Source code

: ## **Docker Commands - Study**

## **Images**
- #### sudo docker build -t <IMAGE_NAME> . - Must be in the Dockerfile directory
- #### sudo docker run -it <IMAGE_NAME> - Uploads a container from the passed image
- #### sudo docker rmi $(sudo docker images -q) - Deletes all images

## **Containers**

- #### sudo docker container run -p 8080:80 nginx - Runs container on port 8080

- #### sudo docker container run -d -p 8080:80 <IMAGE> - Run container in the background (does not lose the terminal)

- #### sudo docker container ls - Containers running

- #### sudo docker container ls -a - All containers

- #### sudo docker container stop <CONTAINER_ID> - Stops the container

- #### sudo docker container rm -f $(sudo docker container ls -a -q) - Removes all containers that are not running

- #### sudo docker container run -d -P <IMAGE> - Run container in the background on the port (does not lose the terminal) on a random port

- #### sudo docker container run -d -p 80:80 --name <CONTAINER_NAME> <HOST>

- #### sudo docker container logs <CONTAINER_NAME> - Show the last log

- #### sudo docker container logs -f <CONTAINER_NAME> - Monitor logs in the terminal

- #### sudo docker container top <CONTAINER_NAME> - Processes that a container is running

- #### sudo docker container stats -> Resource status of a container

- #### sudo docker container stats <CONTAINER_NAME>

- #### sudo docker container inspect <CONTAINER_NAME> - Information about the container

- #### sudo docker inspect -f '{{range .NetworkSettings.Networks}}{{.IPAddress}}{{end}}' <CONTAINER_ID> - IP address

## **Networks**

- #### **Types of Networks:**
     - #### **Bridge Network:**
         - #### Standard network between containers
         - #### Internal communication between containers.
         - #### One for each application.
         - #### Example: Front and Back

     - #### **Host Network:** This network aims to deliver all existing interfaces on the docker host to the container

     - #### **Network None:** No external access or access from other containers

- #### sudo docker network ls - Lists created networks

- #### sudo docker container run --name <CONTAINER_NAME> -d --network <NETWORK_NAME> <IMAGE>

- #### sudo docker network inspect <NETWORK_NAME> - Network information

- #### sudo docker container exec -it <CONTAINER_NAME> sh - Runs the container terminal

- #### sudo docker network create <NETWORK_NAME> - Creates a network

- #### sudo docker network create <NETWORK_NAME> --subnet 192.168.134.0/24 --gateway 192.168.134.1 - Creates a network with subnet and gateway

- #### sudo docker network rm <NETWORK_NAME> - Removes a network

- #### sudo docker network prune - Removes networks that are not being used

* * * * * * *

YOUR ASSIGNMENT:
Please copy, exactly as written, every line in the listing above from the line with "- #### sudo docker container run -d -p 80:80" up to and including the line with "- #### sudo docker container logs -f".

ANSWER TO THIS PROBLEM:
- #### sudo docker container run -d -p 80:80 --name <CONTAINER_NAME> <HOST>

- #### sudo docker container logs <CONTAINER_NAME> - Show the last log

- #### sudo docker container logs -f <CONTAINER_NAME> - Monitor logs in the terminal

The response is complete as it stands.